Today a guy at work told me that he sells mangoes at the market on the weekend. It’s pretty much a second job for him as the market store is open from 8am to 5pm on Saturday and Sunday. I tried to ask him where the mangoes came from, but he just told me they came for Laos. I couldn’t explain my question any better, but I would have liked to find out if he buys them directly from a farmer or another wholesaler. Given the small salaries paid here, especially to government employees, it’s common for people to have a second or even a third job. It’s good to know I have a reliable mango supply at my office.

The guy that speaks the best english is leaving my office in Vientiane to work in a project in Savanakett for a few months (5hrs drive south). This will give me a big incentive to try and improve my Lao language skills. I’ve started going to lessons twice a week and have started using an excellent Lao Language website. The advantages of learning Lao will be that I can speak to my Lao aunty, talk code with my girlfriend upon returning to Australia, and pick up Thai quickly (which is very similar to Lao).

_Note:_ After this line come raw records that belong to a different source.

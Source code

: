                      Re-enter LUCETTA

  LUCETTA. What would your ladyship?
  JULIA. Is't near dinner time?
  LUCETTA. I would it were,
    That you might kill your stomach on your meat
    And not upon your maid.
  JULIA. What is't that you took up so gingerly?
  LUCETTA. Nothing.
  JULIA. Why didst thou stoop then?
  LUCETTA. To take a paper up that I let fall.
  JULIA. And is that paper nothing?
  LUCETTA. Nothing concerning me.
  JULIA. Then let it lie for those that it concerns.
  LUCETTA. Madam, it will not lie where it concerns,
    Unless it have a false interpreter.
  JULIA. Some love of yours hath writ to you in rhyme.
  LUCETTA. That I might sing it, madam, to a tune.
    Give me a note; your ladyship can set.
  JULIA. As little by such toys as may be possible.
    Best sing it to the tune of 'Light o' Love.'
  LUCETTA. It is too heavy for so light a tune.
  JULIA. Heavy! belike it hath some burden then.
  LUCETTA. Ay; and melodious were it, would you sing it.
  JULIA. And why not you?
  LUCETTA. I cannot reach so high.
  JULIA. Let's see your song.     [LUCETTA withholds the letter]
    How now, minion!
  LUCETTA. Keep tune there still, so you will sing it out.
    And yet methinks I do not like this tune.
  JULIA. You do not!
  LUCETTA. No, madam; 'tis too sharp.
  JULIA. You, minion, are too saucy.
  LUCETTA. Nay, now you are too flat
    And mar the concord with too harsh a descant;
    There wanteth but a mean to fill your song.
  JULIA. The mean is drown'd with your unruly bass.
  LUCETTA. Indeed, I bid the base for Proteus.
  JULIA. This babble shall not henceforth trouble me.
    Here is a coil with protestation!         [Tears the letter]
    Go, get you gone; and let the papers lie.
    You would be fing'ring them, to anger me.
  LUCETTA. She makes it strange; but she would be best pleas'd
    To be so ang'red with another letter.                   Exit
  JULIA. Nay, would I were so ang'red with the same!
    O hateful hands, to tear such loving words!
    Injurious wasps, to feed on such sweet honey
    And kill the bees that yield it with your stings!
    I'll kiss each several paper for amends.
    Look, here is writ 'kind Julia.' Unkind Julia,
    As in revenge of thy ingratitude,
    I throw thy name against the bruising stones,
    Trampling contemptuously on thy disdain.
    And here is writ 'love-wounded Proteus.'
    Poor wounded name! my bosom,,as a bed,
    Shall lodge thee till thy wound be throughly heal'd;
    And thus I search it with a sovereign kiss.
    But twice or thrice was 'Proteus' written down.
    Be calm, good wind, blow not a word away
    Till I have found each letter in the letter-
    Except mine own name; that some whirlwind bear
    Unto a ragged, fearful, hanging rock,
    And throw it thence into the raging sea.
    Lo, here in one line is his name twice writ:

I’ve just learnt that the Lao word for chop/cut is f**k. You hear it being said a lot in Lao kitchens.


Lao is a tonal language. According to my Lao teacher there are 6 different tones. Using the incorrect tone may change the meaning of the word. Here are some examples:

I like to ride horses OR I like horse sh**

tired OR pubic hair

I, Me, Myself OR p*nis

You are my friend OR You are my pig

The worse mistakes by volunteers so far have been:

– When asking for the bill at an Indian restaurant to a Lady-boy waitress, a volunteer was told, “Do you realise that you just asked me for s**?”

– When a volunteer tried to explain the meaning of his name was derived from our closest star, “You have said a very bad word. It means the inside of the pu***”.